*Aim of the exercise*
Please reproduce, exactly and with nothing else, every line from the one containing "[Programming and Interfacing" through the last line of the records below.

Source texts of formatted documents
··········
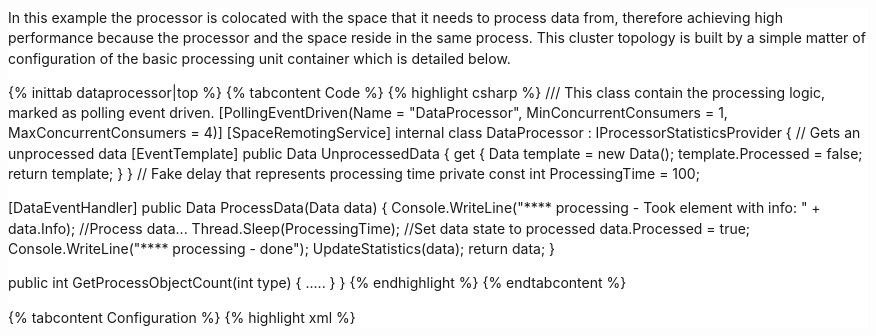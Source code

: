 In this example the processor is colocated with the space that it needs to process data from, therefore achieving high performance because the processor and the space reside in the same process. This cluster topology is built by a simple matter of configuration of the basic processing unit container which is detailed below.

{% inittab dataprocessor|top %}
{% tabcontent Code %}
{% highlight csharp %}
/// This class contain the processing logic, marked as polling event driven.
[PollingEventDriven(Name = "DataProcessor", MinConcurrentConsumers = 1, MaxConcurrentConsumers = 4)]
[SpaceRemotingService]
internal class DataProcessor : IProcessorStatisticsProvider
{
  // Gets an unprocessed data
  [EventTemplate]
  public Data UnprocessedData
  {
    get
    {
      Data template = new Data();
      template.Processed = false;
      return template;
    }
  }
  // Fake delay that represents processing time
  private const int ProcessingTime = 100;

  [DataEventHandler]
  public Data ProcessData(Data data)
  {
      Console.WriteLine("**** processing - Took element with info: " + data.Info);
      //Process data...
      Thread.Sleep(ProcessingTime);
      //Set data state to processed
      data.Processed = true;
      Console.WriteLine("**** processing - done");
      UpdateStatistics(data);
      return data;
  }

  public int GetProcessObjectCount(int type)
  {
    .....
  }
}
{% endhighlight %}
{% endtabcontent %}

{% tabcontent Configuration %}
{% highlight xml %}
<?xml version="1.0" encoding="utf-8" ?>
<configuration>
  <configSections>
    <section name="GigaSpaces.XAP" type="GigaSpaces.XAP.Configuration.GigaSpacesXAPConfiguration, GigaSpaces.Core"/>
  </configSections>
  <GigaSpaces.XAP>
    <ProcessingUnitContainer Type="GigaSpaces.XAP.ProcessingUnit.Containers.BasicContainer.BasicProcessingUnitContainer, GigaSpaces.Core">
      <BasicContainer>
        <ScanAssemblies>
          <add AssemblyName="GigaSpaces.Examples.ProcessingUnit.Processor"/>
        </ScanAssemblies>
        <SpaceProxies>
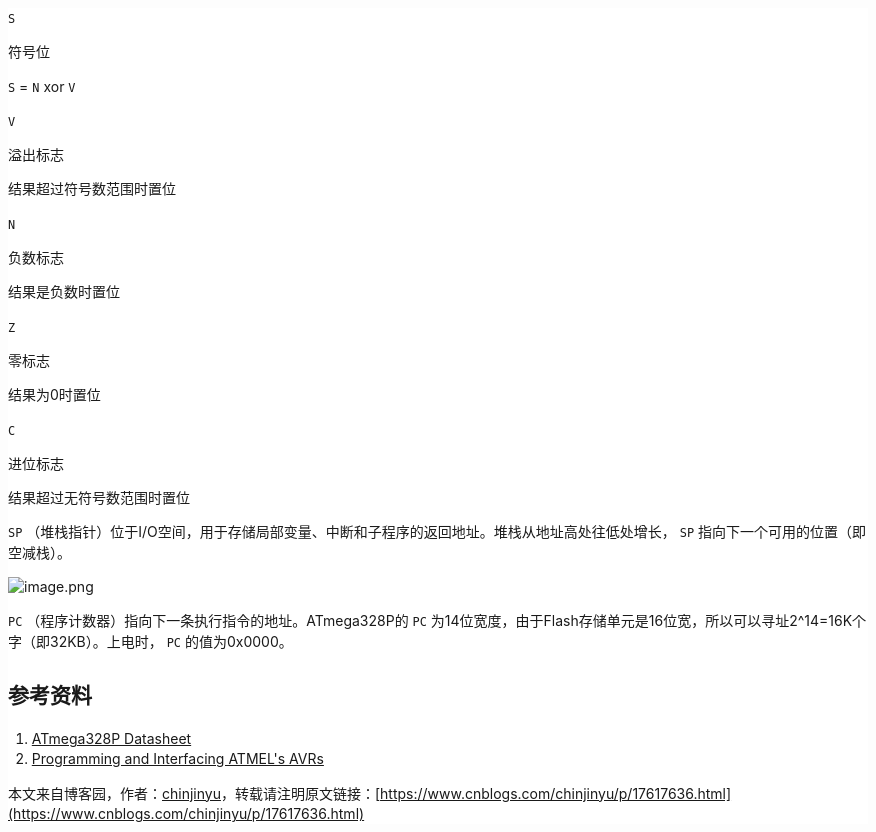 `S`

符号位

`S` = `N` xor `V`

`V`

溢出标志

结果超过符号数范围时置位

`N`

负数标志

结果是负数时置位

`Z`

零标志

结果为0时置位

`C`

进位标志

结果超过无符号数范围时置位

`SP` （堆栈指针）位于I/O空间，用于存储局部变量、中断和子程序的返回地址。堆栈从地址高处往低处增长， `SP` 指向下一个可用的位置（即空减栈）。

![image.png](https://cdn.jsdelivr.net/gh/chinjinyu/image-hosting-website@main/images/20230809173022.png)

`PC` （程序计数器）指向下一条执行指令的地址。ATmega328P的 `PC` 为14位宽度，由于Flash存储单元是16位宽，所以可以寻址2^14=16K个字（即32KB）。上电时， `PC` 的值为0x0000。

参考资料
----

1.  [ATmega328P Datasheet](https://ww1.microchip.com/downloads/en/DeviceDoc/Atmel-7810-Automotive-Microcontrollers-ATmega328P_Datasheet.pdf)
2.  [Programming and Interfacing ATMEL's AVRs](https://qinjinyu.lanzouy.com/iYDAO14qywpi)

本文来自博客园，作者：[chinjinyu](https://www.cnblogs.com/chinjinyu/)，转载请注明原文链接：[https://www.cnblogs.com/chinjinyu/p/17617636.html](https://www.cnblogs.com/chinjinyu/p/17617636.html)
··········
*Your response*
2.  [Programming and Interfacing ATMEL's AVRs](https://qinjinyu.lanzouy.com/iYDAO14qywpi)

本文来自博客园，作者：[chinjinyu](https://www.cnblogs.com/chinjinyu/)，转载请注明原文链接：[https://www.cnblogs.com/chinjinyu/p/17617636.html](https://www.cnblogs.com/chinjinyu/p/17617636.html)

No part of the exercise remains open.